WHAT THE TASK ASKS:
Line by line, copy the entries exactly, excluding the pictures.

DATA FOR REVIEW:

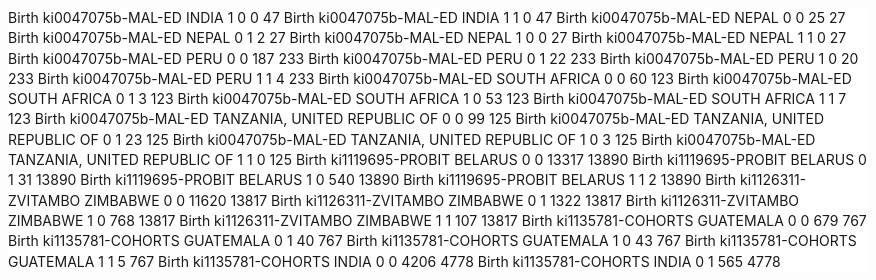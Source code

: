 Birth       ki0047075b-MAL-ED          INDIA                          1               0        0      47
Birth       ki0047075b-MAL-ED          INDIA                          1               1        0      47
Birth       ki0047075b-MAL-ED          NEPAL                          0               0       25      27
Birth       ki0047075b-MAL-ED          NEPAL                          0               1        2      27
Birth       ki0047075b-MAL-ED          NEPAL                          1               0        0      27
Birth       ki0047075b-MAL-ED          NEPAL                          1               1        0      27
Birth       ki0047075b-MAL-ED          PERU                           0               0      187     233
Birth       ki0047075b-MAL-ED          PERU                           0               1       22     233
Birth       ki0047075b-MAL-ED          PERU                           1               0       20     233
Birth       ki0047075b-MAL-ED          PERU                           1               1        4     233
Birth       ki0047075b-MAL-ED          SOUTH AFRICA                   0               0       60     123
Birth       ki0047075b-MAL-ED          SOUTH AFRICA                   0               1        3     123
Birth       ki0047075b-MAL-ED          SOUTH AFRICA                   1               0       53     123
Birth       ki0047075b-MAL-ED          SOUTH AFRICA                   1               1        7     123
Birth       ki0047075b-MAL-ED          TANZANIA, UNITED REPUBLIC OF   0               0       99     125
Birth       ki0047075b-MAL-ED          TANZANIA, UNITED REPUBLIC OF   0               1       23     125
Birth       ki0047075b-MAL-ED          TANZANIA, UNITED REPUBLIC OF   1               0        3     125
Birth       ki0047075b-MAL-ED          TANZANIA, UNITED REPUBLIC OF   1               1        0     125
Birth       ki1119695-PROBIT           BELARUS                        0               0    13317   13890
Birth       ki1119695-PROBIT           BELARUS                        0               1       31   13890
Birth       ki1119695-PROBIT           BELARUS                        1               0      540   13890
Birth       ki1119695-PROBIT           BELARUS                        1               1        2   13890
Birth       ki1126311-ZVITAMBO         ZIMBABWE                       0               0    11620   13817
Birth       ki1126311-ZVITAMBO         ZIMBABWE                       0               1     1322   13817
Birth       ki1126311-ZVITAMBO         ZIMBABWE                       1               0      768   13817
Birth       ki1126311-ZVITAMBO         ZIMBABWE                       1               1      107   13817
Birth       ki1135781-COHORTS          GUATEMALA                      0               0      679     767
Birth       ki1135781-COHORTS          GUATEMALA                      0               1       40     767
Birth       ki1135781-COHORTS          GUATEMALA                      1               0       43     767
Birth       ki1135781-COHORTS          GUATEMALA                      1               1        5     767
Birth       ki1135781-COHORTS          INDIA                          0               0     4206    4778
Birth       ki1135781-COHORTS          INDIA                          0               1      565    4778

TASK OUTPUT:
Source code

: Birth       ki0047075b-MAL-ED          INDIA                          1               0        0      47
Birth       ki0047075b-MAL-ED          INDIA                          1               1        0      47
Birth       ki0047075b-MAL-ED          NEPAL                          0               0       25      27
Birth       ki0047075b-MAL-ED          NEPAL                          0               1        2      27
Birth       ki0047075b-MAL-ED          NEPAL                          1               0        0      27
Birth       ki0047075b-MAL-ED          NEPAL                          1               1        0      27
Birth       ki0047075b-MAL-ED          PERU                           0               0      187     233
Birth       ki0047075b-MAL-ED          PERU                           0               1       22     233
Birth       ki0047075b-MAL-ED          PERU                           1               0       20     233
Birth       ki0047075b-MAL-ED          PERU                           1               1        4     233
Birth       ki0047075b-MAL-ED          SOUTH AFRICA                   0               0       60     123
Birth       ki0047075b-MAL-ED          SOUTH AFRICA                   0               1        3     123
Birth       ki0047075b-MAL-ED          SOUTH AFRICA                   1               0       53     123
Birth       ki0047075b-MAL-ED          SOUTH AFRICA                   1               1        7     123
Birth       ki0047075b-MAL-ED          TANZANIA, UNITED REPUBLIC OF   0               0       99     125
Birth       ki0047075b-MAL-ED          TANZANIA, UNITED REPUBLIC OF   0               1       23     125
Birth       ki0047075b-MAL-ED          TANZANIA, UNITED REPUBLIC OF   1               0        3     125
Birth       ki0047075b-MAL-ED          TANZANIA, UNITED REPUBLIC OF   1               1        0     125
Birth       ki1119695-PROBIT           BELARUS                        0               0    13317   13890
Birth       ki1119695-PROBIT           BELARUS                        0               1       31   13890
Birth       ki1119695-PROBIT           BELARUS                        1               0      540   13890
Birth       ki1119695-PROBIT           BELARUS                        1               1        2   13890
Birth       ki1126311-ZVITAMBO         ZIMBABWE                       0               0    11620   13817
Birth       ki1126311-ZVITAMBO         ZIMBABWE                       0               1     1322   13817
Birth       ki1126311-ZVITAMBO         ZIMBABWE                       1               0      768   13817
Birth       ki1126311-ZVITAMBO         ZIMBABWE                       1               1      107   13817
Birth       ki1135781-COHORTS          GUATEMALA                      0               0      679     767
Birth       ki1135781-COHORTS          GUATEMALA                      0               1       40     767
Birth       ki1135781-COHORTS          GUATEMALA                      1               0       43     767
Birth       ki1135781-COHORTS          GUATEMALA                      1               1        5     767
Birth       ki1135781-COHORTS          INDIA                          0               0     4206    4778
Birth       ki1135781-COHORTS          INDIA                          0               1      565    4778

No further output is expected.